I regularly get contacted by desperate developers wanting to fund their project, frantic because they have committed their time, funds and or equity into a project only to find out that getting the funding is not easy.
Some of these developers are new to industry and it is rather expected that they may have trouble or perhaps have not yet learned the right way to approach funding a project. However, some are experienced developers that have been caught in the changing funding environment.
Below are some of the reasons why they run into trouble:
Bank appetite for funding developments has reduced
Banks have traditionally been the major source of property development funding. However, the appetite of the major banks is waning. Banks are tightening their lending criteria and requiring higher amounts of equity (lower loan to value ratios), profit margin and a larger amount of pre-sales, up to 100 per cent of debt cover, especially for inexperienced and new to bank developers.
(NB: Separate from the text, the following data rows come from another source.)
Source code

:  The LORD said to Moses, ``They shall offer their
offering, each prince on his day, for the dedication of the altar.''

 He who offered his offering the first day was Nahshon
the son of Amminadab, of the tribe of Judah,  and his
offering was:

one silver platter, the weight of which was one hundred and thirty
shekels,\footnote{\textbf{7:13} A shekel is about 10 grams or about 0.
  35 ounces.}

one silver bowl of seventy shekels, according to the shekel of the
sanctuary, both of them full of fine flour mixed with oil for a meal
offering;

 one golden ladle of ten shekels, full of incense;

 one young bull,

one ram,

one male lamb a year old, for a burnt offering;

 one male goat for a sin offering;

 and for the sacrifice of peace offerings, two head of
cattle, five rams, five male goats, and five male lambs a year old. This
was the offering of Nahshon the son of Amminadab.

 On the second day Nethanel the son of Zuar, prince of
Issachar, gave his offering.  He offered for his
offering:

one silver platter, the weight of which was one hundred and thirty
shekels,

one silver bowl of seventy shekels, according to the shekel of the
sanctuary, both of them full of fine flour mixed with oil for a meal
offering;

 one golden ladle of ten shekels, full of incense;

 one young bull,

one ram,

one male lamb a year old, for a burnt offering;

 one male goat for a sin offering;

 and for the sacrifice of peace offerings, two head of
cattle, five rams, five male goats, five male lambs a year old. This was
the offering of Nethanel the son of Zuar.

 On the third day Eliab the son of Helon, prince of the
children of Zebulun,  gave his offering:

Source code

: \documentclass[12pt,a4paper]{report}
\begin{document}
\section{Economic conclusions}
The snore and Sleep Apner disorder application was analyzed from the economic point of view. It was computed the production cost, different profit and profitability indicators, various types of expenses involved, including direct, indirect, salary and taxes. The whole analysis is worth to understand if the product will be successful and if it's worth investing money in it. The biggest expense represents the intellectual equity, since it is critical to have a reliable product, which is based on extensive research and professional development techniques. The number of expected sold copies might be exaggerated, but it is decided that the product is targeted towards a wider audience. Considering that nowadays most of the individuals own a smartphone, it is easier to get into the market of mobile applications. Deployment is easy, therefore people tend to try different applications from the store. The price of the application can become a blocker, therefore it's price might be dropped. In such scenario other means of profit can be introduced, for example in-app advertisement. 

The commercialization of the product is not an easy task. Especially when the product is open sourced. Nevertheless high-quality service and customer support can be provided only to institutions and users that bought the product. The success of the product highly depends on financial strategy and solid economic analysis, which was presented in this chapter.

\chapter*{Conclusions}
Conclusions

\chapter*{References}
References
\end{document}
Some areas are now effectively off limits for bank development finance due to concerns of oversupply.
Furthermore, the major banks may impose further conditions/restrictions on developers above and beyond their stated criteria in order to further mitigate their risk. This can mean extra time is taken whilst the bank assesses and re-assesses the risk or all of the different aspects and this can cause delays for the developer who just want to get on with their developments and making money.
The tightening of bank requirements is pushing more developers who are sick of trying to jump through a seemingly never ending series of hoops from the banks to non-bank or ‘private lenders.’ These lenders have a more flexible approach to funding developments and allow developers to have much lower equity contribution (and higher loan to value ratios), many do not require pre-sales and are generally much faster than the banks at approving and releasing funds.
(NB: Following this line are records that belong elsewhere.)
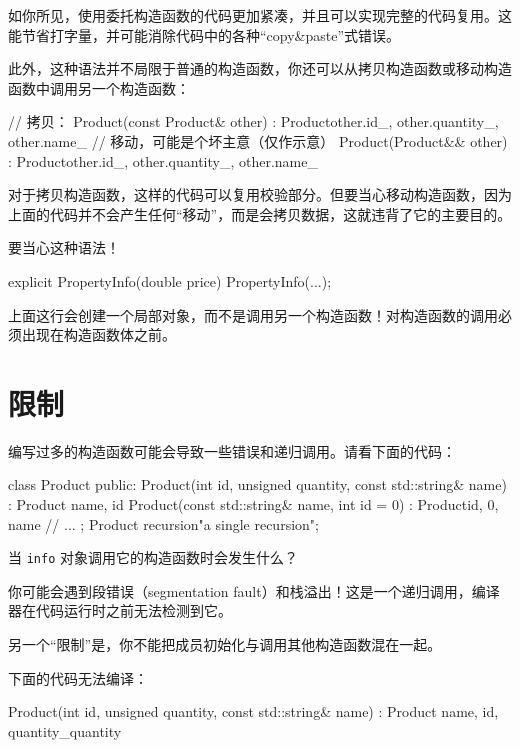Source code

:如你所见，使用委托构造函数的代码更加紧凑，并且可以实现完整的代码复用。这能节省打字量，并可能消除代码中的各种“copy\&paste”式错误。

此外，这种语法并不局限于普通的构造函数，你还可以从拷贝构造函数或移动构造函数中调用另一个构造函数：

\begin{codebox}[cpp]
// 拷贝：
Product(const Product& other) : Product{other.id_, other.quantity_, other.name_}
{ }
// 移动，可能是个坏主意（仅作示意）
Product(Product&& other)
: Product{other.id_, other.quantity_, other.name_}
{ }
\end{codebox}

对于拷贝构造函数，这样的代码可以复用校验部分。但要当心移动构造函数，因为上面的代码并不会产生任何“移动”，而是会拷贝数据，这就违背了它的主要目的。

\begin{myWarnBox}
要当心这种语法！

\begin{codebox}[cpp]
explicit PropertyInfo(double price) { PropertyInfo(...); }
\end{codebox}

上面这行会创建一个局部对象，而不是调用另一个构造函数！对构造函数的调用必须出现在构造函数体之前。
\end{myWarnBox}

\section{限制}

编写过多的构造函数可能会导致一些错误和递归调用。请看下面的代码：


\begin{codebox}[cpp]
class Product {
public:
Product(int id, unsigned quantity, const std::string& name)
: Product {name, id} { }
Product(const std::string& name, int id = 0)
: Product{id, 0, name} { }
// ...
};
Product recursion{"a single recursion"};
\end{codebox}

当 \texttt{info} 对象调用它的构造函数时会发生什么？

你可能会遇到段错误（segmentation fault）和栈溢出！这是一个递归调用，编译器在代码运行时之前无法检测到它。

另一个“限制”是，你不能把成员初始化与调用其他构造函数混在一起。

下面的代码无法编译：

\begin{codebox}[cpp]
Product(int id, unsigned quantity, const std::string& name)
: Product {name, id}, quantity_{quantity} { }
\end{codebox}

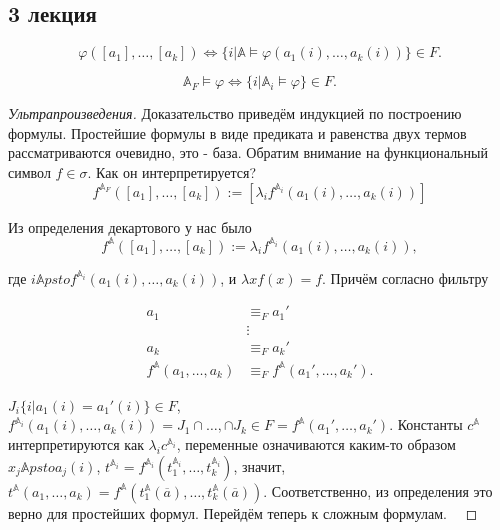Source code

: \subsection{3 лекция}

\begin{stat}
    $$\varphi([a_1], \ldots, [a_k]) \Longleftrightarrow \{i| \mathbb{A} \models \varphi(a_1(i), \ldots, a_k(i))\} \in F.$$ 
\end{stat} 

\begin{stat}[Следствие]
    $$\mathbb{A}_F \models \varphi \Longleftrightarrow \{i | \mathbb{A}_i \models \varphi\} \in F.$$
\end{stat} 

\begin{proof}[Ультрапроизведения]
    Доказательство приведём индукцией по построению формулы. Простейшие формулы в виде предиката и равенства двух термов рассматриваются очевидно, это - база. Обратим внимание на функциональный символ $f \in \sigma$. Как он интерпретируется? $$f^{\mathbb{A}_F}([a_1], \ldots, [a_k]):= [\lambda_i f^{\mathbb{A}_i}(a_1(i), \ldots, a_k(i))]$$ 

    Из определения декартового у нас было $$f^{\mathbb{A}}([a_1], \ldots, [a_k]):= \lambda_i f^{\mathbb{A}_i}(a_1(i), \ldots, a_k(i)),$$ 

    где $i \mathbb{A}psto f^{\mathbb{A}_i}(a_1(i), \ldots, a_k(i))$, и $\lambda x f(x) = f$. Причём согласно фильтру 

    \begin{equation*}
        \begin{aligned}
            a_1 &\equiv_F a_1' \\ 
            &\vdots \\ 
            a_k &\equiv_F a_k' \\ 
            f^{\mathbb{A}}(a_1, \ldots, a_k) &\equiv_F f^{\mathbb{A}}(a_1', \ldots, a_k').
        \end{aligned}
    \end{equation*} 

    $J_i \{i| a_1(i) = a_1'(i)\} \in F$, $f^{\mathbb{A}_i}(a_1(i), \ldots, a_k(i)) = J_1 \cap \ldots, \cap J_k \in F = f^{\mathbb{A}}(a_1', \ldots, a_k')$. Константы $c^{\mathbb{A}}$ интерпретируются как $\lambda_i c^{\mathbb{A}_i}$, переменные означиваются каким-то образом $x_j \mathbb{A}psto a_j(i)$, $t^{\mathbb{A}_i} = f^{\mathbb{A}_i}(t_1^{\mathbb{A}_i}, \ldots, t_k^{\mathbb{A}_i})$, значит, $t^{\mathbb{A}}(a_1, \ldots, a_k) = f^{\mathbb{A}}(t_1^{\mathbb{A}}(\overline{a}), \ldots, t_k^{\mathbb{A}}(\overline{a}))$. Соответственно, из определения это верно для простейших формул. Перейдём теперь к сложным формулам. \ 
    

\end{proof}
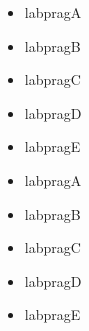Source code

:\documentclass[a4paper]{article}%
\begin{document}
%
%
%


\begin{itemize}[labpragA]
\item%
    labpragA
\end{itemize}
\begin{itemize}[labpragB]
\item%
    labpragB
\end{itemize}
\begin{itemize}[labpragC]
\item%
    labpragC
\end{itemize}
\begin{itemize}[labpragD]
\item%
    labpragD
\end{itemize}
\begin{itemize}[labpragE]
\item%
    labpragE
\end{itemize}

\par\vspace{\baselineskip}
\begin{itemize}[labpragA]
\item%
    labpragA
\item[\labpragBsym]%
    labpragB
\item[\labpragCsym]%
    labpragC
\item[\labpragDsym]%
    labpragD
\item[\labpragEsym]%
    labpragE
\end{itemize}
\npi%
\end{document}
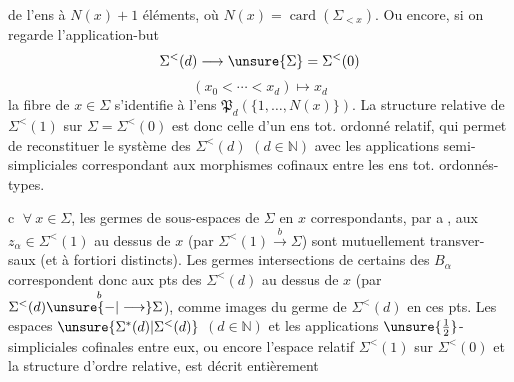 de l'ens à $N(x)+1$ éléments, où $N(x)=\operatorname{card}(\Sigma_{<x})$.
Ou encore, si on regarde l'application-but
\[
\Sigma^{<}(d)\longrightarrow\unsure{\Sigma}=\Sigma^{<}(0)
\]
\[
(x_0<\cdots<x_d)\longmapsto x_d
\]
la fibre de $x\in\Sigma$ s'identifie à l'ens 
$\mathfrak P_d(\{1,\ldots,N(x)\})$.
La structure relative de $\Sigma^{<}(1)$ sur $\Sigma=\Sigma^{<}(0)$
est donc celle d'un ens tot. ordonné relatif, qui
permet de reconstituer le système des $\Sigma^{<}(d)$
 $(d\in\mathbb N)$ avec les applications semi-simpliciales
correspondant aux morphismes cofinaux entre
les ens tot. ordonnés-types.

\textcircled{c} $\forall\ x\in\Sigma$, les germes  de sous-espaces  de $\Sigma$ en $x$
correspondants, par \textcircled{a}, aux $z_\alpha\in\Sigma^{<}(1)$ au dessus
de $x$ (par $\Sigma^{<}(1)\xrightarrow{b}\Sigma$) sont mutuellement transver-
saux (et à fortiori distincts).
Les germes intersections de certains des $B_\alpha$
correspondent donc aux pts des $\Sigma^{<}(d)$ au dessus
de $x$ (par $\Sigma^{<}(d)\overset{b}{\unsure{-|\longrightarrow}}\Sigma$), comme
images du  germe de $\Sigma^{<}(d)$ en ces pts.
Les espaces $\unsure{\Sigma^{*}(d)|\Sigma^{<}(d)}$ $(d\in\mathbb N)$ et les
applications $\unsure{\tfrac12}$-simpliciales cofinales entre eux, 
ou encore l'espace relatif $\Sigma^{<}(1)$ sur $\Sigma^{<}(0)$ et la
structure d'ordre relative, est décrit entièrement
On the flip side, when you are using a non-bank or private lender, you can expect a higher cost to go with the greater flexibility and risk to them. For many developers, the extra cost of using a private lenders is not significant compared to their profit margin and when their equity is freed up (as private lenders can accept lower equity contributions) they can use this equity to do other developments making it overall a more profitable option.
Your experience as a developer
If you are an inexperienced developer, funders will treat you with extra caution. This can mean that lenders want extra conditions on you to reduce their risk or if you take a private lender option, you may end up paying a higher interest rate. Having an experienced development project manager on your team can allay the lender’s fears somewhat, but quality project managers do not come cheap and it may not be economical to have a project manager for smaller development projects.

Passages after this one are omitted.